Pressure is increasing on the U.S. government to ensure BP is held accountable for the 2010 Deepwater Horizon Gulf of Mexico oil spill.
The National Wildlife Federation has called on Attorney General Eric Holder to prevent the oil company from paying a reduced amount as published reports indicate a settlement figure less than the fines generated from federal penalties.
"We're hearing that there's been numbers that have been mentioned in the recent news reports that say that BP is considering settling somewhere between $15 billion and $18 billion," said David White, director of the federation's Gulf of Mexico Restoration Project.
The federation fears there won't be enough to repair the damage done to Gulf waters and wildlife.
Congress passed the RESTORE Act earlier this year to ensure at least 80 percent of fines collected from BP will go to restoring the Gulf.
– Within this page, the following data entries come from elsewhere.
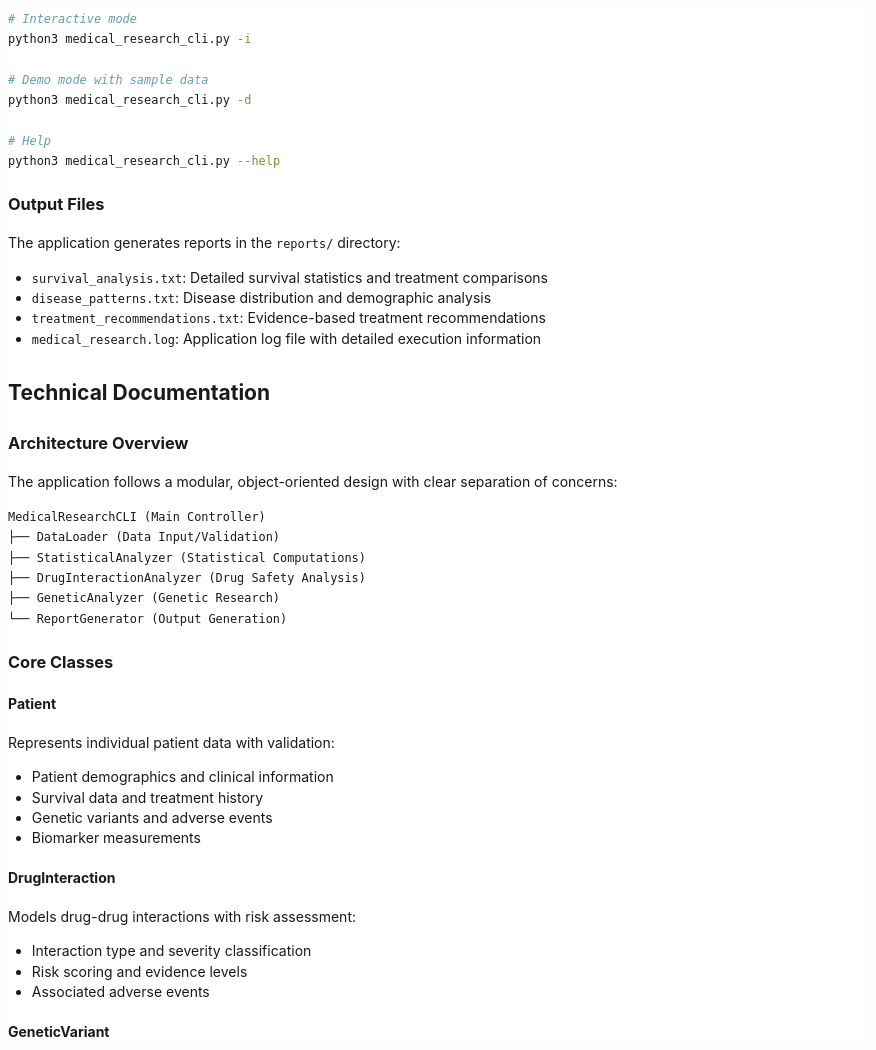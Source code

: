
 ```bash
# Interactive mode
python3 medical_research_cli.py -i

# Demo mode with sample data
python3 medical_research_cli.py -d

# Help
python3 medical_research_cli.py --help
```

### Output Files

The application generates reports in the `reports/` directory:

- `survival_analysis.txt`: Detailed survival statistics and treatment comparisons
- `disease_patterns.txt`: Disease distribution and demographic analysis
- `treatment_recommendations.txt`: Evidence-based treatment recommendations
- `medical_research.log`: Application log file with detailed execution information

## Technical Documentation

### Architecture Overview

The application follows a modular, object-oriented design with clear separation of concerns:

```
MedicalResearchCLI (Main Controller)
├── DataLoader (Data Input/Validation)
├── StatisticalAnalyzer (Statistical Computations)
├── DrugInteractionAnalyzer (Drug Safety Analysis)
├── GeneticAnalyzer (Genetic Research)
└── ReportGenerator (Output Generation)
```

### Core Classes

#### Patient

Represents individual patient data with validation:

- Patient demographics and clinical information
- Survival data and treatment history
- Genetic variants and adverse events
- Biomarker measurements

#### DrugInteraction

Models drug-drug interactions with risk assessment:

- Interaction type and severity classification
- Risk scoring and evidence levels
- Associated adverse events

#### GeneticVariant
White said any settlement will have important implications.
"All of the people of the Gulf Coast have a stake in these negotiations and we think that they ought to disclose to the public what they're contemplating in terms of a settlement because it now affects people."
Recent evidence presented by the Department of Justice suggests BP was grossly negligent, which increases the Clean Water Act fines to more than $4,000 per barrel spilled. An estimated 4.1 million gallons of oil leaked into the Gulf during the Deepwater Horizon spill.